Scott Robinsonのレクチャーノート。風変わりな3技法と、洗練された8手順。


Vanishing Incからダウンロード・ビデオ Pure Imaginationが出ていて、それがとても面白そうだったのでe-bookを買いました。
いえ、ビデオの目玉であるWilly Wonka Card Trickこそ入っていませんが、他の2手順、Loose Change、Differenceは収録されていますし、Willy Wonka Card Trickにしても、そのヴァリエーションであるWillie in your Pocketは解説されていてそれでお値段$5しか違わないので、それはもうこちらを買いますですよ。実体版もあるようですが、それだと$25+S&Hなのでさすがにまあそこまでは。


技法3種:Lee AsherのPulp Frictionが大変お好きだそうで、それをベースにしたカード技法2種と、コインの技法1種。このうちの1つが特につまらなくて、正直ぜんぜん役に立たなそうだなあと思っていたのですが、後の手順で実に美しい使い方をされており、良質のミステリで伏線が繋がったような快感を覚えました。やられた、と。

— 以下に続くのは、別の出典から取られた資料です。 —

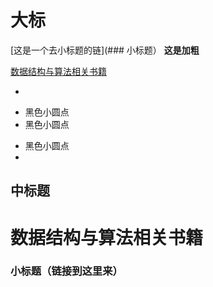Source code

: # 大标
[这是一个去小标题的链](### 小标题）
  **这是加粗**
  
[数据结构与算法相关书籍](#数据结构与算法相关书籍)
  
  *
- 黑色小圆点
- 黑色小圆点


* 黑色小圆点
* 


## 中标题

# 数据结构与算法相关书籍



   ### 小标题（链接到这里来）
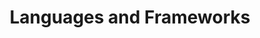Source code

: ---
# An instance of the Featurette widget.
# Documentation: https://wowchemy.com/docs/page-builder/
widget: featurette

# This file represents a page section.
headless: true

# Order that this section appears on the page.
weight: 60

title: Languages and Frameworks

# subtitle: Languages and Frameworks



# Showcase personal skills or business features.
# - Add/remove as many `feature` blocks below as you like.
# - For available icons, see: https://wowchemy.com/docs/page-builder/#icons
feature:
- icon: c
  icon_pack: custom
  name: C++
- icon: html
  icon_pack: custom
  name: HTML
- icon: python
  icon_pack: custom
  name: Python
- icon: react
  icon_pack: custom
  name: ReactJs
- icon: css
  icon_pack: custom
  name: CSS
- icon: javascript
  icon_pack: custom
  name: JavaScript
- icon: spring
  icon_pack: custom
  name: Spring
- icon: flask
  icon_pack: custom
  name: Flask
- icon: nodejs
  icon_pack: custom
  name: NodeJS

---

手順:ややマイナーなプロットが多いですが、非常に洗練されています。銅貨1枚と銀貨3枚の瞬間的な交換現象Difference、Digital DissolveのGaffless版 Loose Changeについては動画プロモにあるとおりですが、カード作品も実に素敵でした。ギミックやデュプリケートを使用することも多いですが、総じてセットに複雑さはなく、演じやすそうです。特に以下の2つが印象的。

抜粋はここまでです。